A. 部落とは何か。部落民とは誰か。そういった素朴な疑問は多くの人たちが持つのではないでしょうか。

 

 「被差別部落」やほぼ同義語である行政用語「同和地区」といった言葉に対し、かつては

ある特定の【土地】に固定して定住し、

「えた」や「ひにん」といった江戸時代以前の【身分】制にルーツを持ち、

その身分ゆえの社会的分業の中で形成された特定の【職業】に就いている人々

という、土地・身分・職業の【三位一体型】が典型的なイメージとして語られてきました。

 

 このような考え方は間違いではありませんが、正確ではありません。

 

 なぜ部落ができたのかという説明においては、従来、「近世政治起源説」と言われ、江戸時代、徳川幕府が「士農工商」と「えた・ひにん」を分け、権力に歯向かう民衆の力を分断しようと作り出した仕組だと理解されてきました(実際にはえた・ひにん以外にも、藤内・鉢屋・掃除など様々な被差別民がおり、地域によって名称も異なります。)

 

 近年では歴史的な研究が進み、「士農工商」に関しては、身分序列を表すものではなかったとして、現在の教科書では「百姓・町人」と表記されています。

 身分制度の確立の時期についても、室町時代後期から戦国時代、豊臣期、江戸時代の寛永期、寛文・延宝期など、諸説あり、定説はありません。つまり、いつ、なぜ部落ができたのかという問いに関して、はっきりとした答えは出ていないのです。

 

 それでは、「部落問題」とは何であるのか。それは、江戸時代まで続いた身分制度を廃止する「身分解放令」(明治4年)以降も、なお差別がなくらない事態を表す用語だと理解できます。

 

 その上で部落がなぜできたのかを考えると以下の3つの要因を考えることができます。

①時の権力者や支配体制が作り出した【身分】として:(注)時期には諸説あり

②社会的分業の中で形成された【職業】的/職能的集団として:(注)えた・ひにん以外にも様々な被差別民・仕事が存在した

→①②が具体的な【土地】・エリアと結びついている

③人間社会に不変的に存在する偏見や差別の対象として

 

 私たちが今「部落」と認識しているものは、主に、「同和対策事業特別措置法」(1969年)以降に、差別や格差を是正すべきだとされたエリア=同和地区(行政的区画)に最も近似しています。
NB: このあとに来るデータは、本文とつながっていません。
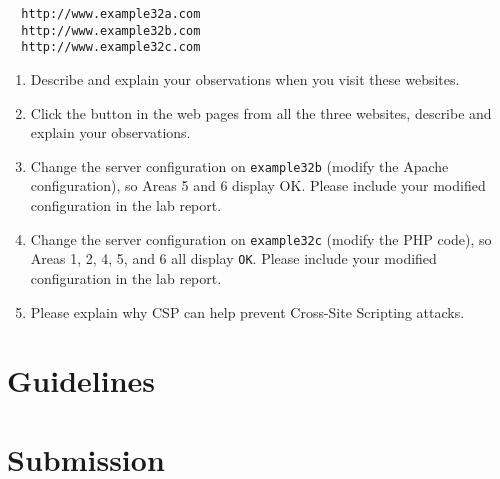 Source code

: \begin{lstlisting}
  http://www.example32a.com
  http://www.example32b.com
  http://www.example32c.com
\end{lstlisting}

\begin{enumerate}

\item Describe and explain your observations when you visit these websites.

\item Click the button in the web pages from all the three websites, describe and 
explain your observations. 

\item Change the server configuration on \texttt{example32b} (modify the Apache 
configuration), so Areas 5 and 6 display OK. 
Please include your modified configuration in the lab report.

\item Change the server configuration on \texttt{example32c} (modify the PHP code), so 
Areas 1, 2, 4, 5, and 6 all display \texttt{OK}. 
Please include your modified configuration in the lab report.

\item Please explain why CSP can help prevent Cross-Site Scripting attacks. 

\end{enumerate}
 




\section{Guidelines}
\label{xss:sec:guidelines}





\section{Submission}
部落=被差別部落=同和地区=えた・ひにん=被差別者…といった理解は単純で分かりやすくはありますが、各地域や地方で、部落の成り立ちや実状は多様であり、また、これまでも/今現在も変容し続けているため、多くの誤解を含んだ認識です。

 

 同様に、かつて持たれていた【三位一体型】の部落像に関しても、多様な部落、部落民が存在することから、正確なものとはいえません。

 こういった「部落」の姿を正確に理解しようとすることは容易ではありませんが、たゆまぬ姿勢/試みをいとわないことが、部落問題を理解する上で重要なのではないでしょうか。